Liczne straty, śmierć wielu przyjaciół, odniesione rany, wszystko to zostaje nagrodzone prześladowaniami ze strony władz komunistycznych, które skutecznie wielkich bohaterów sprowadzają do rangi oprawców.
To wszystko do naszej informacji podaje Henryk Kończykowski. Liczne ilustracje, wspomnienia innych żołnierzy, dzienniki i duch bohaterskich czasów sprawiają, iż tę książkę naprawdę warto przeczytać. Nie tylko dla samej wiedzy. Dla mnie jest to też nośnik wielu emocji: obawy przed tym, co przyniesie następny dzień, radości, gdy wszystko idzie ku dobremu, przywiązania i bezgranicznej lojalności w stosunku do rodziny i członków batalionu, poczucia straty w chwili, kiedy wszyscy odchodzą, niezrozumienia, w stosunku do tego, co przyszło po wojnie, w końcu ciągła mobilizacja do działania – bo skoro Niemców się pozbyliśmy, to z Rosjanami też jakoś pójdzie, prawda? Niestety, komuniści byli bardziej przebiegli niż hitlerowcy – wykorzystali jednego rodaka przeciwko drugiemu. Jedyne, czego w tym wszystkim nie ujrzymy to żal i zniechęcenie. Pomimo wielu porażek żołnierze się nie poddają. Sen o wolnym kraju jest dla nich sprawą priorytetową.
Czy dziś Polak potrafiłby tak bronić swojego kraju? Czy widziałby w tym celowość? Czy patriotyzm wciąż jest w nas? Trudno powiedzieć. Zośkowcy oraz członkowie innych zgrupowań działających przeciwko okupantowi, niemal wyssali go z mlekiem matki. W szkole również był szeroko propagowany. Dzisiaj nauka miłości do narodu ogranicza się do apeli na 11 Listopada i 3 Maja. Szkoda, bo zapał, którym byli napędzani obrońcy Warszawy, brał się właśnie z uczuć do narodu.
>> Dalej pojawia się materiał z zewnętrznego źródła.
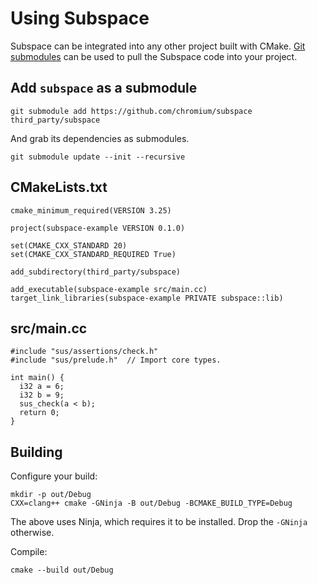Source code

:# Using Subspace

Subspace can be integrated into any other project built with CMake. [Git
submodules](https://git-scm.com/book/en/v2/Git-Tools-Submodules) can be
used to pull the Subspace code into your project.

## Add `subspace` as a submodule

```
git submodule add https://github.com/chromium/subspace third_party/subspace
```

And grab its dependencies as submodules.
```
git submodule update --init --recursive
```

## CMakeLists.txt

```
cmake_minimum_required(VERSION 3.25)

project(subspace-example VERSION 0.1.0)

set(CMAKE_CXX_STANDARD 20)
set(CMAKE_CXX_STANDARD_REQUIRED True)

add_subdirectory(third_party/subspace)

add_executable(subspace-example src/main.cc)
target_link_libraries(subspace-example PRIVATE subspace::lib)
```

## src/main.cc
```
#include "sus/assertions/check.h"
#include "sus/prelude.h"  // Import core types.

int main() {
  i32 a = 6;
  i32 b = 9;
  sus_check(a < b);
  return 0;
}
```

## Building

Configure your build:
```
mkdir -p out/Debug
CXX=clang++ cmake -GNinja -B out/Debug -BCMAKE_BUILD_TYPE=Debug
```

The above uses Ninja, which requires it to be installed. Drop the `-GNinja` otherwise.

Compile:
```
cmake --build out/Debug
```
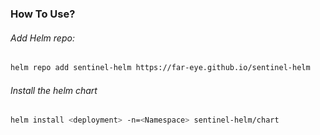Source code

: ### How To Use?

###### Add Helm repo:

```bash
helm repo add sentinel-helm https://far-eye.github.io/sentinel-helm
```

###### Install the helm chart

```bash
helm install <deployment> -n=<Namespace> sentinel-helm/chart
```
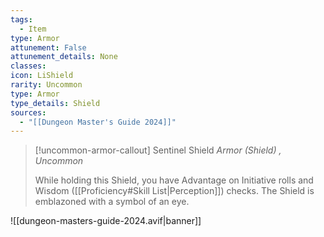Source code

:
 ```yaml
---
tags:
  - Item
type: Armor
attunement: False
attunement_details: None
classes:
icon: LiShield
rarity: Uncommon
type: Armor
type_details: Shield
sources: 
  - "[[Dungeon Master's Guide 2024]]"
---
```

>[!uncommon-armor-callout] Sentinel Shield
>_Armor (Shield) , Uncommon_
>
>While holding this Shield, you have Advantage on Initiative rolls and Wisdom ([[Proficiency#Skill List\|Perception]]) checks. The Shield is emblazoned with a symbol of an eye.
>


![[dungeon-masters-guide-2024.avif|banner]]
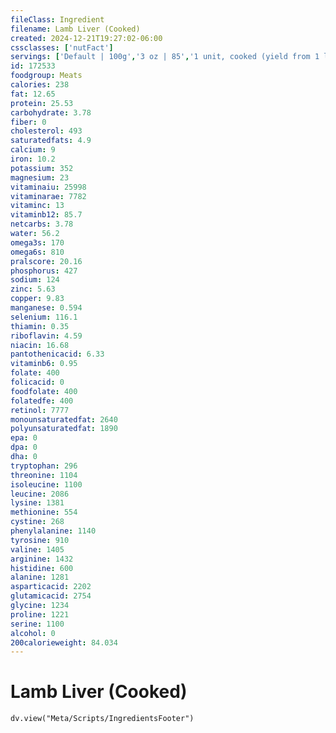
 ```yaml
---
fileClass: Ingredient
filename: Lamb Liver (Cooked)
created: 2024-12-21T19:27:02-06:00
cssclasses: ['nutFact']
servings: ['Default | 100g','3 oz | 85','1 unit, cooked (yield from 1 lb raw meat) | 322']
id: 172533
foodgroup: Meats
calories: 238
fat: 12.65
protein: 25.53
carbohydrate: 3.78
fiber: 0
cholesterol: 493
saturatedfats: 4.9
calcium: 9
iron: 10.2
potassium: 352
magnesium: 23
vitaminaiu: 25998
vitaminarae: 7782
vitaminc: 13
vitaminb12: 85.7
netcarbs: 3.78
water: 56.2
omega3s: 170
omega6s: 810
pralscore: 20.16
phosphorus: 427
sodium: 124
zinc: 5.63
copper: 9.83
manganese: 0.594
selenium: 116.1
thiamin: 0.35
riboflavin: 4.59
niacin: 16.68
pantothenicacid: 6.33
vitaminb6: 0.95
folate: 400
folicacid: 0
foodfolate: 400
folatedfe: 400
retinol: 7777
monounsaturatedfat: 2640
polyunsaturatedfat: 1890
epa: 0
dpa: 0
dha: 0
tryptophan: 296
threonine: 1104
isoleucine: 1100
leucine: 2086
lysine: 1381
methionine: 554
cystine: 268
phenylalanine: 1140
tyrosine: 910
valine: 1405
arginine: 1432
histidine: 600
alanine: 1281
asparticacid: 2202
glutamicacid: 2754
glycine: 1234
proline: 1221
serine: 1100
alcohol: 0
200calorieweight: 84.034
---
```


# Lamb Liver (Cooked)

```dataviewjs
dv.view("Meta/Scripts/IngredientsFooter")
```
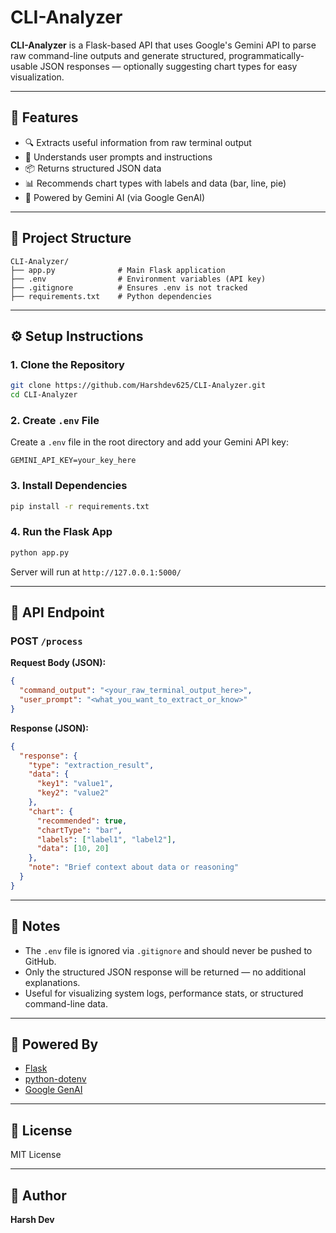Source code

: # CLI-Analyzer

**CLI-Analyzer** is a Flask-based API that uses Google's Gemini API to parse raw command-line outputs and generate structured, programmatically-usable JSON responses — optionally suggesting chart types for easy visualization.

---

## 🚀 Features

- 🔍 Extracts useful information from raw terminal output
- 🧠 Understands user prompts and instructions
- 📦 Returns structured JSON data
- 📊 Recommends chart types with labels and data (bar, line, pie)
- 🤖 Powered by Gemini AI (via Google GenAI)

---

## 📂 Project Structure
```
CLI-Analyzer/
├── app.py              # Main Flask application
├── .env                # Environment variables (API key)
├── .gitignore          # Ensures .env is not tracked
├── requirements.txt    # Python dependencies
```

---

## ⚙️ Setup Instructions

### 1. Clone the Repository
```bash
git clone https://github.com/Harshdev625/CLI-Analyzer.git
cd CLI-Analyzer
```

### 2. Create `.env` File
Create a `.env` file in the root directory and add your Gemini API key:
```
GEMINI_API_KEY=your_key_here
```

### 3. Install Dependencies
```bash
pip install -r requirements.txt
```

### 4. Run the Flask App
```bash
python app.py
```
Server will run at `http://127.0.0.1:5000/`

---

## 📮 API Endpoint

### POST `/process`

**Request Body (JSON):**
```json
{
  "command_output": "<your_raw_terminal_output_here>",
  "user_prompt": "<what_you_want_to_extract_or_know>"
}
```

**Response (JSON):**
```json
{
  "response": {
    "type": "extraction_result",
    "data": {
      "key1": "value1",
      "key2": "value2"
    },
    "chart": {
      "recommended": true,
      "chartType": "bar",
      "labels": ["label1", "label2"],
      "data": [10, 20]
    },
    "note": "Brief context about data or reasoning"
  }
}
```

---

## 📌 Notes
- The `.env` file is ignored via `.gitignore` and should never be pushed to GitHub.
- Only the structured JSON response will be returned — no additional explanations.
- Useful for visualizing system logs, performance stats, or structured command-line data.

---

## 🧠 Powered By
- [Flask](https://flask.palletsprojects.com/)
- [python-dotenv](https://pypi.org/project/python-dotenv/)
- [Google GenAI](https://ai.google.dev/)

---

## 📃 License
MIT License

---

## 👤 Author
**Harsh Dev**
Lektura wciągnie was na parę godzin, przystępny język sprawi, iż nie będziecie nią rzucać po kątach, ale spokojnie dotrwacie do końca. Ilustracje unaocznią obraz Warszawy taką, jaką była za czasów przedwojennej świetności, wojennej zawieruchy i powojennego zniszczenia.
Nawet, jeżeli nie jesteście miłośnikami historii, gorąco polecam wam „Zośkowca”. O pewnych faktach po prostu warto wiedzieć, dla samego siebie, dla pamięci o walczących, która jest dla nich najlepszym pomnikiem.